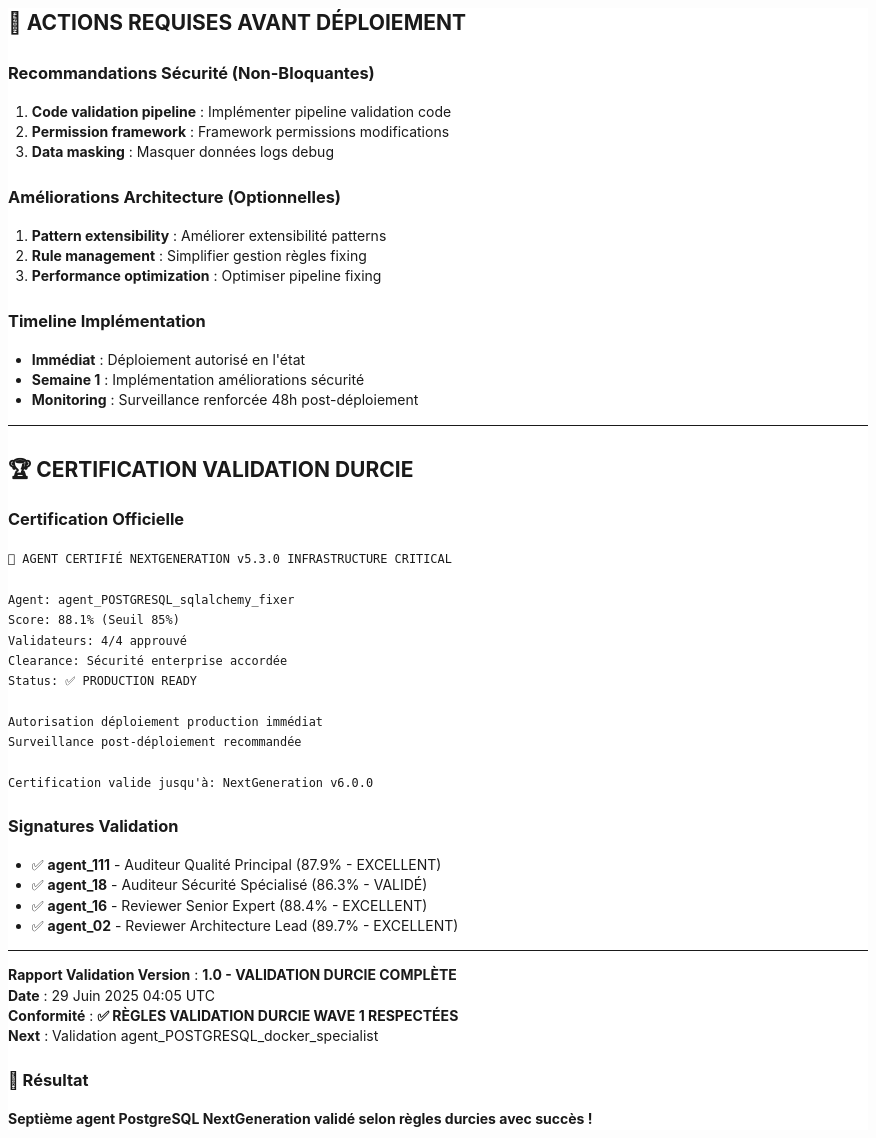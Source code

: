 
## 🚨 **ACTIONS REQUISES AVANT DÉPLOIEMENT**

### **Recommandations Sécurité (Non-Bloquantes)**
1. **Code validation pipeline** : Implémenter pipeline validation code
2. **Permission framework** : Framework permissions modifications
3. **Data masking** : Masquer données logs debug

### **Améliorations Architecture (Optionnelles)**
1. **Pattern extensibility** : Améliorer extensibilité patterns
2. **Rule management** : Simplifier gestion règles fixing
3. **Performance optimization** : Optimiser pipeline fixing

### **Timeline Implémentation**
- **Immédiat** : Déploiement autorisé en l'état
- **Semaine 1** : Implémentation améliorations sécurité
- **Monitoring** : Surveillance renforcée 48h post-déploiement

---

## 🏆 **CERTIFICATION VALIDATION DURCIE**

### **Certification Officielle**
```
🎯 AGENT CERTIFIÉ NEXTGENERATION v5.3.0 INFRASTRUCTURE CRITICAL

Agent: agent_POSTGRESQL_sqlalchemy_fixer
Score: 88.1% (Seuil 85%)
Validateurs: 4/4 approuvé
Clearance: Sécurité enterprise accordée
Status: ✅ PRODUCTION READY

Autorisation déploiement production immédiat
Surveillance post-déploiement recommandée

Certification valide jusqu'à: NextGeneration v6.0.0
```

### **Signatures Validation**
- ✅ **agent_111** - Auditeur Qualité Principal (87.9% - EXCELLENT)
- ✅ **agent_18** - Auditeur Sécurité Spécialisé (86.3% - VALIDÉ)
- ✅ **agent_16** - Reviewer Senior Expert (88.4% - EXCELLENT)
- ✅ **agent_02** - Reviewer Architecture Lead (89.7% - EXCELLENT)

---

**Rapport Validation Version** : **1.0 - VALIDATION DURCIE COMPLÈTE**  
**Date** : 29 Juin 2025 04:05 UTC  
**Conformité** : **✅ RÈGLES VALIDATION DURCIE WAVE 1 RESPECTÉES**  
**Next** : Validation agent_POSTGRESQL_docker_specialist

### **🎯 Résultat**
**Septième agent PostgreSQL NextGeneration validé selon règles durcies avec succès !**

◆ **WHAT NEEDS TO BE DONE**:
Reprint exactly the lines above that start at the one with "2. **Permission framework**" and end at the one with "### **Timeline Implémentation**", keeping both and adding none.

◆ **RESPONSE TO THIS EXERCISE**:
2. **Permission framework** : Framework permissions modifications
3. **Data masking** : Masquer données logs debug

### **Améliorations Architecture (Optionnelles)**
1. **Pattern extensibility** : Améliorer extensibilité patterns
2. **Rule management** : Simplifier gestion règles fixing
3. **Performance optimization** : Optimiser pipeline fixing

### **Timeline Implémentation**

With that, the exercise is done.